L’ascolto del testo filosofico
La semplificazione del testo filosofico
In ciascun laboratorio la domanda di partenza viene sempre affrontata anche attraverso le parole di un maestro della filosofia che, per riprendere la riflessione su ontogenesi e filogenesi, ha a sua volta avuto a che fare con il medesimo interrogativo. La proposta dell’ascolto di un testo filosofico diviene caratterizzante per un laboratorio che, oltre a praticare la filosofia, vuole farla concretamente incontrare ai bambini. I filosofi, però, come vedremo più avanti, non sono lì per spiegare il loro punto di vista o il ruolo del proprio pensiero entro la storia della filosofia ma, alla pari di tutti gli altri, per lasciarsi trasportare dalla domanda.
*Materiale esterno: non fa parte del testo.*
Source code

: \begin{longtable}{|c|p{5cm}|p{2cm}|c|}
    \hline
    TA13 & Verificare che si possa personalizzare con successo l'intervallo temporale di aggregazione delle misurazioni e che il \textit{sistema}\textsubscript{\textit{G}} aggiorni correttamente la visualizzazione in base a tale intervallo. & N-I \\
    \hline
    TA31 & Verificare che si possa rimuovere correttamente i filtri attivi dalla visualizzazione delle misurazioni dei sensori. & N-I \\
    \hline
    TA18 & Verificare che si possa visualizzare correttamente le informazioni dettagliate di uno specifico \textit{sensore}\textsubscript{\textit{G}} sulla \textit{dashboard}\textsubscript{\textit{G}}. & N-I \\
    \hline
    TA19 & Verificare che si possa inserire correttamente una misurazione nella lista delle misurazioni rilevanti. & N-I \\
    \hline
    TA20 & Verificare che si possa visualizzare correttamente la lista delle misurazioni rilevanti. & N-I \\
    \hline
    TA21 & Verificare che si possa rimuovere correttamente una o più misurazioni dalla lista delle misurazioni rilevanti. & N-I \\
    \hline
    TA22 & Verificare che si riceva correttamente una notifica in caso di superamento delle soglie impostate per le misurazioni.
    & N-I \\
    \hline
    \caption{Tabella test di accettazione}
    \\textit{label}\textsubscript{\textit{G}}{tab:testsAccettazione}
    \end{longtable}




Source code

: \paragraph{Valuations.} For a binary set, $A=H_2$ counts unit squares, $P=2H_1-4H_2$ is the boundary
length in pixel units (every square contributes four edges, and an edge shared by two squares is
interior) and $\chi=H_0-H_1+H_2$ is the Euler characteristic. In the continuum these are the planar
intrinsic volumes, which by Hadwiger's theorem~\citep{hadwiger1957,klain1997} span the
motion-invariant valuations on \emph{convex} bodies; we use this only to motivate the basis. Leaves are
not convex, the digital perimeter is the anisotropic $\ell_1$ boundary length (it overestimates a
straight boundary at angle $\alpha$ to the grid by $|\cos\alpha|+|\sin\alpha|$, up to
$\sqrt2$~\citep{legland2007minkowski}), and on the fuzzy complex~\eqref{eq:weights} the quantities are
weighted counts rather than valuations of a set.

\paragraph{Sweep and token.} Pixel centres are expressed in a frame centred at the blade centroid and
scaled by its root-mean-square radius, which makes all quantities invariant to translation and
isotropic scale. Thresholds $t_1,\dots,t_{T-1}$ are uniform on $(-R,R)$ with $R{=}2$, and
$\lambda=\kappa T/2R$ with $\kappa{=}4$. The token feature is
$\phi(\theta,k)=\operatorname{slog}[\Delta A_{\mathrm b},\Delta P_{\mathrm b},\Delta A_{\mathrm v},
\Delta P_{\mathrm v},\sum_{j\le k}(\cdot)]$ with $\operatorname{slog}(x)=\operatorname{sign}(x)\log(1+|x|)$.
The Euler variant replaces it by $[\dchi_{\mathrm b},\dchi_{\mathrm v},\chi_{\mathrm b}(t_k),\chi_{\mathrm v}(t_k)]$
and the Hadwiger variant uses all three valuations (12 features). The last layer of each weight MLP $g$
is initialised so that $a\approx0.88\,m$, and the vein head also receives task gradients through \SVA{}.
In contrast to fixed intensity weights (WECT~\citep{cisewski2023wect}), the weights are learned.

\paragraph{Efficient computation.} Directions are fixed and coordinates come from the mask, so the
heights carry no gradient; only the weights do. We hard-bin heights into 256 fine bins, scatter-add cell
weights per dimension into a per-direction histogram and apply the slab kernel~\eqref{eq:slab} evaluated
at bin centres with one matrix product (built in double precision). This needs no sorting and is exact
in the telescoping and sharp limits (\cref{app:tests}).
Sia che avvenga in apertura del laboratorio sia che sia collocato in altri tempi, il momento dell’ascolto del testo è definito in maniera precisa. Tutti i partecipanti sono disposti in semicerchio, con il corpo, gli occhi e la mente rivolti in direzione della persona che presta la voce e i movimenti al maestro della filosofia presente nel testo. Il luogo dell’ascolto, già presente nella struttura, oppure creato ad hoc, è il più possibile raccolto, distinto dal resto dello spazio a disposizione e reso accogliente dalla presenza di qualcosa di morbido e gradevole su cui appoggiarsi: essere comodi e a proprio agio, magari su cuscini portati da casa o su un tappeto, su cui anche in altri momenti si fa qualcosa di bello, è il modo migliore per prepararsi a un incontro. Chi legge ha il compito, attraverso l’uso della voce e del movimento, ma a volte anche di immagini, suoni, travestimenti, di dare corpo alle parole. Per questo non leggono i bambini, ma un adulto che già conosce il testo: leggere e ascoltare sono modalità diverse di affrontare uno scritto e nel caso del laboratorio quello che è importante è il piacere dell’incontro con un’altra persona, presente nella stanza tramite la voce prestata alle sue parole.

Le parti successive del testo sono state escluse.